# Horse vocaburly



## Joe0121 (Oct 6, 2008)

For a noob what are some basic horse phrases?

for example what are all the gaits (trot gallop etc) What does it mean when a horse has no vices? What are the vices?


----------



## Gingerrrrr (Feb 12, 2008)

english there called
walk, trot, canter, gallop

having no vices means like the horse doesnt crib (bite the wood on stalls, fences, etc) doesnt wind suck, certain things like that.

in western they call the gaits
walk, jog, lope (i hope i got them right!)


----------



## Joe0121 (Oct 6, 2008)

Gingerrrrr said:


> english there called
> walk, trot, canter, gallop
> 
> having no vices means like the horse doesnt crib (bite the wood on stalls, fences, etc) doesnt wind suck, certain things like that.
> ...


What is the difference between a trot and canter?
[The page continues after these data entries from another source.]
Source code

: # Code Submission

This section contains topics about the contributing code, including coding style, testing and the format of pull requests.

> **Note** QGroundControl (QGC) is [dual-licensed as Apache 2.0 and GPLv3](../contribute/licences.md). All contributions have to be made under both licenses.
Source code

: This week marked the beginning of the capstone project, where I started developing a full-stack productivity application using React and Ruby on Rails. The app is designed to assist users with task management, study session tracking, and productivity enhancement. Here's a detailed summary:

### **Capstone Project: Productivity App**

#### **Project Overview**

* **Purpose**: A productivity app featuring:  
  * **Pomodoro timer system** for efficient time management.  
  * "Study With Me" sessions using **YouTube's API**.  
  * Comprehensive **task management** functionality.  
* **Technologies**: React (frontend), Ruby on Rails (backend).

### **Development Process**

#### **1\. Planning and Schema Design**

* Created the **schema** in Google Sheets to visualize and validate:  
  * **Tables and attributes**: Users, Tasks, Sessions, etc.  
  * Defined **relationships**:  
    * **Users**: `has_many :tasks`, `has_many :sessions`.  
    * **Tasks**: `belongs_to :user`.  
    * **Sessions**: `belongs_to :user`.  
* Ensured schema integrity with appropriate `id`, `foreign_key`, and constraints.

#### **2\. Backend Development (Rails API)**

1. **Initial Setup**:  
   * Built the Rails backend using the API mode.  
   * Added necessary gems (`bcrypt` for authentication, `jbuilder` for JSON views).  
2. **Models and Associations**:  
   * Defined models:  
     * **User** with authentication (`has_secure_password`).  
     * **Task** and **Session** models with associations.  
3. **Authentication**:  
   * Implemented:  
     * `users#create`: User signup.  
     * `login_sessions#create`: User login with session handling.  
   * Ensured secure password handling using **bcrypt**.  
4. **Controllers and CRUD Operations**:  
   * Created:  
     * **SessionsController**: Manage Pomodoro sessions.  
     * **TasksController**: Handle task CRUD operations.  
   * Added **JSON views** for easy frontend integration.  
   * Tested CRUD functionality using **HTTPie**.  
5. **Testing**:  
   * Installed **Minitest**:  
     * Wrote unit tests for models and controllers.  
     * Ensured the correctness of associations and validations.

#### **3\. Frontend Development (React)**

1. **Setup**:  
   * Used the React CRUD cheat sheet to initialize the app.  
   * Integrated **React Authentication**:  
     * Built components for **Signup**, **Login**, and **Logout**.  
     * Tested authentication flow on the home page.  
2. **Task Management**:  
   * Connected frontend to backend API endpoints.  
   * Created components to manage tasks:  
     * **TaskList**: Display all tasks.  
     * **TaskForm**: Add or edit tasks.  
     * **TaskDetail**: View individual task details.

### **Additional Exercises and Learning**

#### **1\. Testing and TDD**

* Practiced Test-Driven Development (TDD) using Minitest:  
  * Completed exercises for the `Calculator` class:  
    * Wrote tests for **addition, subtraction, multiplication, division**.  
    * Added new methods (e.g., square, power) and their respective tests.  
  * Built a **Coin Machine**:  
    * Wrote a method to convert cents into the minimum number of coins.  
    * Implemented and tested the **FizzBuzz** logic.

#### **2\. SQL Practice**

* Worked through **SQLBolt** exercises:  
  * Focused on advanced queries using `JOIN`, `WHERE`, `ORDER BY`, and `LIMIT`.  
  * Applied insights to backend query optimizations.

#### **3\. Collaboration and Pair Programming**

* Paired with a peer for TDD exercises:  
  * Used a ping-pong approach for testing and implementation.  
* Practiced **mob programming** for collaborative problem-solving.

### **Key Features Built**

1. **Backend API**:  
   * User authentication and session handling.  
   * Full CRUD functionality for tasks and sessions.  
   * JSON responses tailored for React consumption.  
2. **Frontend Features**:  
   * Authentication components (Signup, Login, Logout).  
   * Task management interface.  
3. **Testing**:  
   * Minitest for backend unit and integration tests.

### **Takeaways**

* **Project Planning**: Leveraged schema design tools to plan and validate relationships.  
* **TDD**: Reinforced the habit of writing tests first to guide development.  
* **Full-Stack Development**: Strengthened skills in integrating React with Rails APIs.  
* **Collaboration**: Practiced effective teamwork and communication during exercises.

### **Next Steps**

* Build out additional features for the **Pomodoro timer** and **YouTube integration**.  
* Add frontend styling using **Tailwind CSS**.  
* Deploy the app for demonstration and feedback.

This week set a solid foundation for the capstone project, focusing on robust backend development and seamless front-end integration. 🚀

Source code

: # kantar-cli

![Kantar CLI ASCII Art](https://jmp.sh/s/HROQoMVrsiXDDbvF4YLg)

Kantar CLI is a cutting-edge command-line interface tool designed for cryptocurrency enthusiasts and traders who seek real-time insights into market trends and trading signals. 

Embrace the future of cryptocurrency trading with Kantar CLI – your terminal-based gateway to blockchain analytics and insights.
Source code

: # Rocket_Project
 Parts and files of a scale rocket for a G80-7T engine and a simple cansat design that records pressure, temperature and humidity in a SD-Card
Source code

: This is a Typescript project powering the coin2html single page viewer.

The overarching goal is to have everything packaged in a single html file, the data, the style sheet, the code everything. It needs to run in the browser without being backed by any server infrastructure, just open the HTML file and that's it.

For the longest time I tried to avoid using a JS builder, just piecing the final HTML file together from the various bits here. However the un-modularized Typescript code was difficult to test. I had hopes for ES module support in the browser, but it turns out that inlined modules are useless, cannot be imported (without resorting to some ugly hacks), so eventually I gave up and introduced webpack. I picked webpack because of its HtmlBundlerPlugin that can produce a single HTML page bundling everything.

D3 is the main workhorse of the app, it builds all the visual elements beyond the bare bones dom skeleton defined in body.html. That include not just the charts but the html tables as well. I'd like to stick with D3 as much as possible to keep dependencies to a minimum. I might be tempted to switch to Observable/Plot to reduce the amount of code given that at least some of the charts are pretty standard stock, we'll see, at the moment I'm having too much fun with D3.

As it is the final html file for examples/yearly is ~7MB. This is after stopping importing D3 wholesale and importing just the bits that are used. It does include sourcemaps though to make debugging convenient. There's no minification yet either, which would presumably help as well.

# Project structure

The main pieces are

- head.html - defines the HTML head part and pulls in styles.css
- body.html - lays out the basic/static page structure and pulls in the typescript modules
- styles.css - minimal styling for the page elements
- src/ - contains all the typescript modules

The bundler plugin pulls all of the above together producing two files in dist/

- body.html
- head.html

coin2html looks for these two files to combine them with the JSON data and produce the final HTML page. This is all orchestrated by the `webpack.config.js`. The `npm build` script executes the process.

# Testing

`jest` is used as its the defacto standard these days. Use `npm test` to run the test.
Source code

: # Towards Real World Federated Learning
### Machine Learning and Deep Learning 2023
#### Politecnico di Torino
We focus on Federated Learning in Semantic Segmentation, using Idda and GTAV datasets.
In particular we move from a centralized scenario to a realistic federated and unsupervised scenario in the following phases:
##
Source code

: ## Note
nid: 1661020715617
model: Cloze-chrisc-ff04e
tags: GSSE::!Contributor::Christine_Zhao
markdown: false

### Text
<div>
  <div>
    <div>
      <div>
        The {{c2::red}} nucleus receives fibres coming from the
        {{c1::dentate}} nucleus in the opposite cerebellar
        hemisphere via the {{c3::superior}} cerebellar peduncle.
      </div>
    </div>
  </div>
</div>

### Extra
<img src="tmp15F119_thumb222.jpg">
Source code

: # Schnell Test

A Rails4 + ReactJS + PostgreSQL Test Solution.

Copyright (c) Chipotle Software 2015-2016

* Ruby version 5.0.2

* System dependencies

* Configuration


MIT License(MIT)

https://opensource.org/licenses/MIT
What are the horse sports (I know of roping, barrel racing, horse racing, and jumping) What is dressage?


----------



## Gingerrrrr (Feb 12, 2008)

YouTube - Lesson 2 -Trotting
^ horse trotting

its like a 1, 2 beat gate (ex: 1,2,1,2)

YouTube - Me & Maximus Cantering
^ cantering

cantering is like a 3 beat gate (ex: 1,2,3,1,2,3)

dressage i cant really explain without confusing you or myself so ill let someone else do that.

some sports are pole bending, barrels, roping, ranching, reining, driving, rodeo, endurance, eventing, show jumping, hunters/jumpers, etc. 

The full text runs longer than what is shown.